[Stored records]
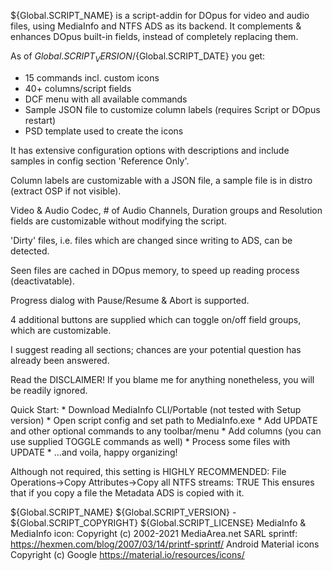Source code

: ${Global.SCRIPT_NAME} is a script-addin for DOpus for video and audio files,
using MediaInfo and NTFS ADS as its backend.
It complements & enhances DOpus built-in fields, instead of completely replacing them.

As of ${Global.SCRIPT_VERSION}/${Global.SCRIPT_DATE} you get:
* 15 commands incl. custom icons
* 40+ columns/script fields
* DCF menu with all available commands
* Sample JSON file to customize column labels (requires Script or DOpus restart)
* PSD template used to create the icons

It has extensive configuration options with descriptions
and include samples in config section 'Reference Only'.

Column labels are customizable with a JSON file, a sample file is in distro (extract OSP if not visible).

Video & Audio Codec, # of Audio Channels, Duration groups and Resolution fields
are customizable without modifying the script.

'Dirty' files, i.e. files which are changed since writing to ADS, can be detected.

Seen files are cached in DOpus memory, to speed up reading process (deactivatable).

Progress dialog with Pause/Resume & Abort is supported.

4 additional buttons are supplied which can toggle on/off field groups, which are customizable.

I suggest reading all sections; chances are your potential question has already been answered.

Read the DISCLAIMER! If you blame me for anything nonetheless, you will be  readily  ignored.

Quick Start:
    * Download MediaInfo CLI/Portable (not tested with Setup version)
    * Open script config and set path to MediaInfo.exe
    * Add UPDATE and other optional commands to any toolbar/menu
    * Add columns (you can use supplied TOGGLE commands as well)
    * Process some files with UPDATE
    * ...and voila, happy organizing!

Although not required, this setting is HIGHLY RECOMMENDED:
    File Operations->Copy Attributes->Copy all NTFS streams: TRUE
This ensures that if you copy a file the Metadata ADS is copied with it.

${Global.SCRIPT_NAME} ${Global.SCRIPT_VERSION} - ${Global.SCRIPT_COPYRIGHT}
${Global.SCRIPT_LICENSE}
MediaInfo & MediaInfo icon: Copyright (c) 2002-2021 MediaArea.net SARL
sprintf: https://hexmen.com/blog/2007/03/14/printf-sprintf/
Android Material icons Copyright (c) Google https://material.io/resources/icons/
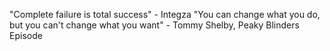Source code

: "Complete failure is total success" - Integza
"You can change what you do, but you can't change what you want" - Tommy Shelby, Peaky Blinders Episode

▸ **What to do**: Filter the lines above so that only those with the string "UPDATE" remain, then copy them.

▸ **Answer for the task**:
    * Add UPDATE and other optional commands to any toolbar/menu
    * Process some files with UPDATE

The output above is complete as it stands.